• Given entries:
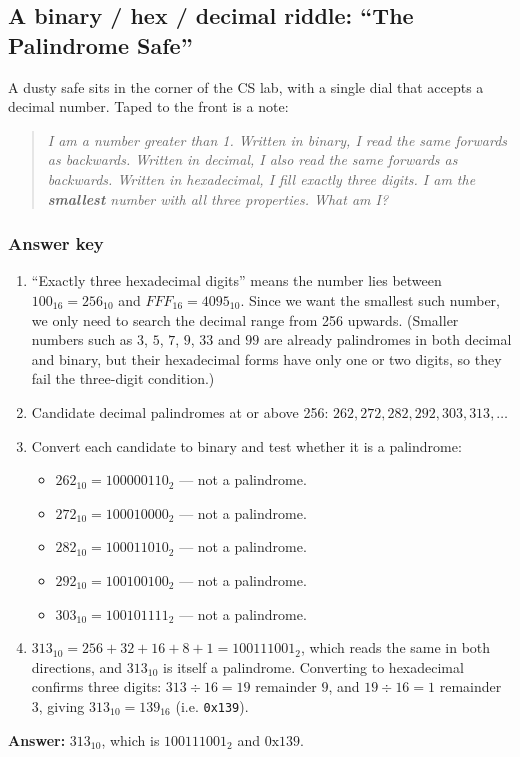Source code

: \documentclass[a4paper,12pt]{article}
\begin{document}
\subsection{A binary / hex / decimal riddle: ``The Palindrome Safe''}
A dusty safe sits in the corner of the CS lab, with a single dial that accepts a decimal number. Taped to the front is a note:
\begin{quote}
\itshape
I am a number greater than 1. Written in binary, I read the same forwards as backwards. Written in decimal, I also read the same forwards as backwards. Written in hexadecimal, I fill exactly three digits. I am the \textbf{smallest} number with all three properties. What am I?
\end{quote}
\subsubsection{Answer key}
\begin{enumerate}
    \item ``Exactly three hexadecimal digits'' means the number lies between $100_{16}=256_{10}$ and $FFF_{16}=4095_{10}$. Since we want the smallest such number, we only need to search the decimal range from 256 upwards. (Smaller numbers such as $3$, $5$, $7$, $9$, $33$ and $99$ are already palindromes in both decimal and binary, but their hexadecimal forms have only one or two digits, so they fail the three-digit condition.)
    \item Candidate decimal palindromes at or above 256: $262, 272, 282, 292, 303, 313, \dots$
    \item Convert each candidate to binary and test whether it is a palindrome:
    \begin{itemize}
        \item $262_{10}=100000110_2$ --- not a palindrome.
        \item $272_{10}=100010000_2$ --- not a palindrome.
        \item $282_{10}=100011010_2$ --- not a palindrome.
        \item $292_{10}=100100100_2$ --- not a palindrome.
        \item $303_{10}=100101111_2$ --- not a palindrome.
    \end{itemize}
    \item $313_{10}=256+32+16+8+1=100111001_2$, which reads the same in both directions, and $313_{10}$ is itself a palindrome. Converting to hexadecimal confirms three digits: $313 \div 16 = 19$ remainder $9$, and $19 \div 16 = 1$ remainder $3$, giving $313_{10}=139_{16}$ (i.e. \texttt{0x139}).
\end{enumerate}
\textbf{Answer:} $313_{10}$, which is $100111001_2$ and $\text{0x}139$.
\end{document}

• Aim of the task:
Across all the entries, count the lines that contain "number", and state nothing but the total.

• Response to this exercise:
3